As invenções foram testadas em ratas diabéticas gestantes com miopatia muscular com a ajuda de um modelo experimental que reproduziu nas roedoras o mesmo problema encontrado nas mulheres. As fêmeas tiveram os produtos introduzidos e passaram a ser acompanhadas pelos pesquisadores. Em apenas dois meses, a musculatura da região pélvica dos animais já havia sido recuperada, respondendo normalmente a estímulos elétricos induzidos pelos cientistas. Além disso, nenhum tipo de efeito tóxico foi observado nas roedoras.
As duas novas tecnologias, já patenteadas pela Agência Unesp de Inovação (Auin), poderão mudar a vida de milhares de mulheres com diabetes gestacional, caracterizada pelo aumento dos níveis de glicose no sangue durante a gravidez. O problema é capaz de desencadear uma série de complicações à saúde da paciente, como prejuízos aos rins, hipertensão e, principalmente, a incontinência urinária já durante a gestação, causada por uma miopatia no assoalho pélvico e nos músculos retos abdominais. Essa atrofia muscular provoca várias alterações, entre elas, a diminuição de fibras, o que causa a perda da capacidade de contração.
Matéria-prima nacional
A borracha natural, também chamada de látex, é um produto extraído da seringueira, árvore natural da Amazônia. O professor Carlos Frederico de Oliveira Graeff, docente do Departamento de Física da Faculdade de Ciências da Unesp, em Bauru, e orientador dos estudos que resultaram nas tecnologias, esclarece que a principal função do látex na natureza é a regeneração vegetal.

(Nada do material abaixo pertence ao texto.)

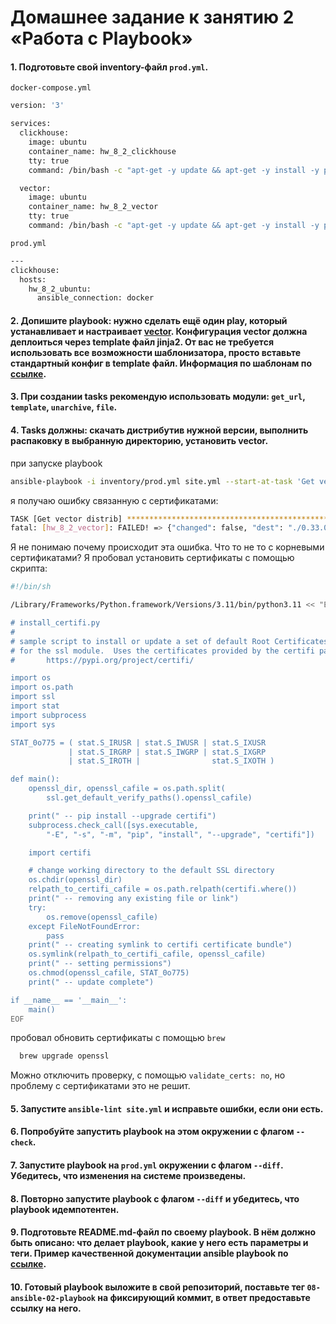 # Домашнее задание к занятию 2 «Работа с Playbook»

#### 1. Подготовьте свой inventory-файл `prod.yml`.

`docker-compose.yml`
```bash
version: '3'

services:
  clickhouse:
    image: ubuntu
    container_name: hw_8_2_clickhouse
    tty: true
    command: /bin/bash -c "apt-get -y update && apt-get -y install -y python3 && exec /bin/bash"

  vector:
    image: ubuntu
    container_name: hw_8_2_vector
    tty: true
    command: /bin/bash -c "apt-get -y update && apt-get -y install -y python3 && exec /bin/bash"

```

`prod.yml`
```bash
---
clickhouse:
  hosts:
    hw_8_2_ubuntu:
      ansible_connection: docker
```

#### 2. Допишите playbook: нужно сделать ещё один play, который устанавливает и настраивает [vector](https://vector.dev). Конфигурация vector должна деплоиться через template файл jinja2. От вас не требуется использовать все возможности шаблонизатора, просто вставьте стандартный конфиг в template файл. Информация по шаблонам по [ссылке](https://www.dmosk.ru/instruktions.php?object=ansible-nginx-install).

#### 3. При создании tasks рекомендую использовать модули: `get_url`, `template`, `unarchive`, `file`.

#### 4. Tasks должны: скачать дистрибутив нужной версии, выполнить распаковку в выбранную директорию, установить vector.

при запуске playbook
```bash
ansible-playbook -i inventory/prod.yml site.yml --start-at-task 'Get vector distrib'
```

я получаю ошибку связанную с сертификатами:
```bash
TASK [Get vector distrib] **************************************************************************
fatal: [hw_8_2_vector]: FAILED! => {"changed": false, "dest": "./0.33.0_amd64.deb", "elapsed": 1, "msg": "Request failed: <urlopen error [SSL: CERTIFICATE_VERIFY_FAILED] certificate verify failed: unable to get local issuer certificate (_ssl.c:1007)>", "url": "https://packages.timber.io/vector/0.33.0/vector_0.33.0-1_amd64.deb"}
```

Я не понимаю почему происходит эта ошибка. Что то не то с корневыми сертификатами? Я пробовал установить сертификаты с помощью скрипта:

```bash
#!/bin/sh

/Library/Frameworks/Python.framework/Versions/3.11/bin/python3.11 << "EOF"

# install_certifi.py
#
# sample script to install or update a set of default Root Certificates
# for the ssl module.  Uses the certificates provided by the certifi package:
#       https://pypi.org/project/certifi/

import os
import os.path
import ssl
import stat
import subprocess
import sys

STAT_0o775 = ( stat.S_IRUSR | stat.S_IWUSR | stat.S_IXUSR
             | stat.S_IRGRP | stat.S_IWGRP | stat.S_IXGRP
             | stat.S_IROTH |                stat.S_IXOTH )

def main():
    openssl_dir, openssl_cafile = os.path.split(
        ssl.get_default_verify_paths().openssl_cafile)

    print(" -- pip install --upgrade certifi")
    subprocess.check_call([sys.executable,
        "-E", "-s", "-m", "pip", "install", "--upgrade", "certifi"])

    import certifi

    # change working directory to the default SSL directory
    os.chdir(openssl_dir)
    relpath_to_certifi_cafile = os.path.relpath(certifi.where())
    print(" -- removing any existing file or link")
    try:
        os.remove(openssl_cafile)
    except FileNotFoundError:
        pass
    print(" -- creating symlink to certifi certificate bundle")
    os.symlink(relpath_to_certifi_cafile, openssl_cafile)
    print(" -- setting permissions")
    os.chmod(openssl_cafile, STAT_0o775)
    print(" -- update complete")

if __name__ == '__main__':
    main()
EOF
```

пробовал обновить сертификаты с помощью `brew`
```bash
  brew upgrade openssl
  ```

Можно отключить проверку, с помощью `validate_certs: no`, но проблему с сертификатами это не решит.

#### 5. Запустите `ansible-lint site.yml` и исправьте ошибки, если они есть.


#### 6. Попробуйте запустить playbook на этом окружении с флагом `--check`.


#### 7. Запустите playbook на `prod.yml` окружении с флагом `--diff`. Убедитесь, что изменения на системе произведены.


#### 8. Повторно запустите playbook с флагом `--diff` и убедитесь, что playbook идемпотентен.


#### 9. Подготовьте README.md-файл по своему playbook. В нём должно быть описано: что делает playbook, какие у него есть параметры и теги. Пример качественной документации ansible playbook по [ссылке](https://github.com/opensearch-project/ansible-playbook).


#### 10. Готовый playbook выложите в свой репозиторий, поставьте тег `08-ansible-02-playbook` на фиксирующий коммит, в ответ предоставьте ссылку на него.


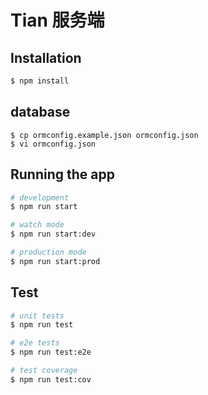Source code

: # Tian 服务端

## Installation

```bash
$ npm install
```

## database

```
$ cp ormconfig.example.json ormconfig.json
$ vi ormconfig.json
```


## Running the app

```bash
# development
$ npm run start

# watch mode
$ npm run start:dev

# production mode
$ npm run start:prod
```

## Test

```bash
# unit tests
$ npm run test

# e2e tests
$ npm run test:e2e

# test coverage
$ npm run test:cov
```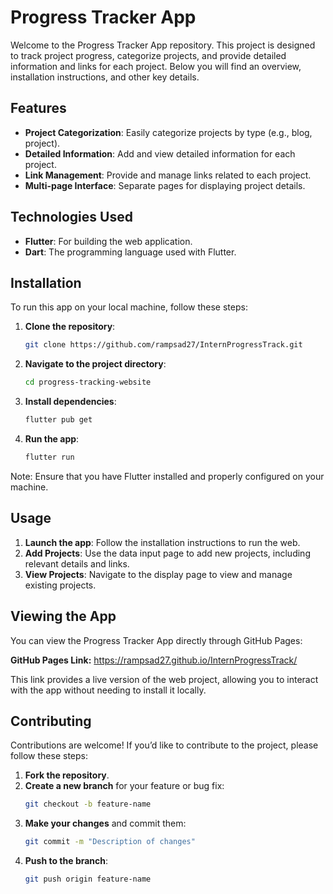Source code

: # Progress Tracker App

Welcome to the Progress Tracker App repository. This project is designed to track project progress, categorize projects, and provide detailed information and links for each project. Below you will find an overview, installation instructions, and other key details.

## Features

- **Project Categorization**: Easily categorize projects by type (e.g., blog, project).
- **Detailed Information**: Add and view detailed information for each project.
- **Link Management**: Provide and manage links related to each project.
- **Multi-page Interface**: Separate pages for displaying project details.

## Technologies Used

- **Flutter**: For building the web application.
- **Dart**: The programming language used with Flutter.

## Installation

To run this app on your local machine, follow these steps:

1. **Clone the repository**:
    ```bash
    git clone https://github.com/rampsad27/InternProgressTrack.git
    ```

2. **Navigate to the project directory**:
    ```bash
    cd progress-tracking-website
    ```

3. **Install dependencies**:
    ```bash
    flutter pub get
    ```

4. **Run the app**:
    ```bash
    flutter run
    ```

Note: Ensure that you have Flutter installed and properly configured on your machine.

## Usage

1. **Launch the app**: Follow the installation instructions to run the web.
2. **Add Projects**: Use the data input page to add new projects, including relevant details and links.
3. **View Projects**: Navigate to the display page to view and manage existing projects.

## Viewing the App

You can view the Progress Tracker App directly through GitHub Pages:

**GitHub Pages Link:** https://rampsad27.github.io/InternProgressTrack/

This link provides a live version of the web project, allowing you to interact with the app without needing to install it locally.

## Contributing

Contributions are welcome! If you’d like to contribute to the project, please follow these steps:

1. **Fork the repository**.
2. **Create a new branch** for your feature or bug fix:
    ```bash
    git checkout -b feature-name
    ```
3. **Make your changes** and commit them:
    ```bash
    git commit -m "Description of changes"
    ```
4. **Push to the branch**:
    ```bash
    git push origin feature-name
    ```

“Quando é feito um corte em um tronco, a função do látex é recuperar aquela árvore. No organismo humano, esse material é estável, compatível e apresenta características próprias que promovem por si só o crescimento de vasos sanguíneos, o que é fundamental para o reparo de tecidos. Nós buscamos o caminho mais natural possível para induzir o corpo humano a fazer aquilo que ele poderia fazer sozinho”, descreve.
A pesquisa foi desenvolvida a partir de seringueiras cultivadas na Fazenda Experimental da Faculdade de Ciências Agronômicas da Unesp, em Botucatu, e contou com especialistas de diferentes áreas, como biólogos, engenheiros florestais, físicos, químicos, entre outros. Para criar a membrana, foi preciso elaborar um novo método de extração da borracha, com uma série de cuidados e tratamentos específicos, sem aditivos químicos. Para que o líquido não coagulasse, como geralmente acontece quando ele é retirado da árvore, o material foi extraído em baixa temperatura e depois passou por uma centrifugação para remover possíveis impurezas coletadas durante o processo. Em seguida, uma camada fina de látex foi depositada em uma placa, formando membranas que secam por sete dias em uma estufa a 50°C. “Fizemos testes de toxicidade e biocompatibilidade. O risco do corpo rejeitar o material é muito pequeno”, ressalta o professor.
Agora, os cientistas buscam empresas parceiras, do Brasil ou do exterior, que possam colaborar com o início de testes clínicos. “São anos de estudos, porém, ainda temos um bom caminho a ser percorrido. É um processo lento, mas vamos vencer as barreiras. Queremos fazer com que esses tratamentos cheguem ao mercado”, conclui Graeff.
* Com informações da Agência Unesp de Inovação.